EXERCISE DESCRIPTION:
Locate every line below that contains the word "erlang" and copy it.
########################################
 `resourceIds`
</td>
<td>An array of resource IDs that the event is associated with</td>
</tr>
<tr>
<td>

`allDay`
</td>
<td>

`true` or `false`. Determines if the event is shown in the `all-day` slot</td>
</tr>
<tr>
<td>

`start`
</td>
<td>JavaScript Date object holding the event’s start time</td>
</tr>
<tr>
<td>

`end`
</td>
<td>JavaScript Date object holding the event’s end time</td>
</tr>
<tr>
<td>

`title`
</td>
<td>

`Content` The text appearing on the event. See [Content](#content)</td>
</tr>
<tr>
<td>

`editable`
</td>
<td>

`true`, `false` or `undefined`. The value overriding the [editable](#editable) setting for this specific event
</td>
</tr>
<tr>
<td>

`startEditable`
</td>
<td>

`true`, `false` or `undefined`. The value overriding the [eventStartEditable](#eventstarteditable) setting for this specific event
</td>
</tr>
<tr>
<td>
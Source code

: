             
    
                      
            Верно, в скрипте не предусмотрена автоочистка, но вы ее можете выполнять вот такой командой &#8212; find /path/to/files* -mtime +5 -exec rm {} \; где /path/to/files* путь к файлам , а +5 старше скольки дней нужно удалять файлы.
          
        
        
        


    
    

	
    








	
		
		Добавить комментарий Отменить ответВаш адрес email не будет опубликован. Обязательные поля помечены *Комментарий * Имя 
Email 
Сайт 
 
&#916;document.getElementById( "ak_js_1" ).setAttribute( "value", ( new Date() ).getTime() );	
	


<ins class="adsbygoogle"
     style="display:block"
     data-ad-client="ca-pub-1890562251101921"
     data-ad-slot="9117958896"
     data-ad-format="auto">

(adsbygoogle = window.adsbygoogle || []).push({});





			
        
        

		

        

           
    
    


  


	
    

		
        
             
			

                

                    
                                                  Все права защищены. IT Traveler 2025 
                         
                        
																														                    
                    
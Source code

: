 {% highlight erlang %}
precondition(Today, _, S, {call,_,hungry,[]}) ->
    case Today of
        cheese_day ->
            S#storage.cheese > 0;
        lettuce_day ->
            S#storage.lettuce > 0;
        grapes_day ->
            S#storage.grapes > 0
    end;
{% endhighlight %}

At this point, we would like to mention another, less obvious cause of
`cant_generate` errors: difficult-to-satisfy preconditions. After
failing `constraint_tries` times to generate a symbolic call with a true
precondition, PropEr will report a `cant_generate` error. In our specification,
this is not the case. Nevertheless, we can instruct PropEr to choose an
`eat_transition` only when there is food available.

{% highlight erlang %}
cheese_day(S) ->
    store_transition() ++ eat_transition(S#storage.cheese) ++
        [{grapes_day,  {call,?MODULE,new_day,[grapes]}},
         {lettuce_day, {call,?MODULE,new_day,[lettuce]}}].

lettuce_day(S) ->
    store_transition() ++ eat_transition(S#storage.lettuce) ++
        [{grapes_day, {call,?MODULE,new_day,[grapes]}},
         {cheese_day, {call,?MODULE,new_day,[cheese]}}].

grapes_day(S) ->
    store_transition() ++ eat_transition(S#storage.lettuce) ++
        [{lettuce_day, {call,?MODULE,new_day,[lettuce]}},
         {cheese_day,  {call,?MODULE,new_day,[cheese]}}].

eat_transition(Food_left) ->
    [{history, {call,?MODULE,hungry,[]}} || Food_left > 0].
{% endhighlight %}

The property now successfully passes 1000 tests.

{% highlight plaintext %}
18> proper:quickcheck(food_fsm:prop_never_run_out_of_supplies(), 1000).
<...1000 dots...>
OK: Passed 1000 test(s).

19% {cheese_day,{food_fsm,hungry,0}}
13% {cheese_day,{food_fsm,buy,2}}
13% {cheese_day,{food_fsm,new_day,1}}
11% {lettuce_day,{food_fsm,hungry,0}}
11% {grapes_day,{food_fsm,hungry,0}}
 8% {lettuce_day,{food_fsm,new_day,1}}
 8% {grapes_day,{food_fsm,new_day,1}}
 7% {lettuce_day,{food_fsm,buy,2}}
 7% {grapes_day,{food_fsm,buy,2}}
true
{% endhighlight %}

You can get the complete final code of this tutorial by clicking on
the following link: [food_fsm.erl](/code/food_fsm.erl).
########################################
ANSWER BOX:
: {% highlight erlang %}
{% highlight erlang %}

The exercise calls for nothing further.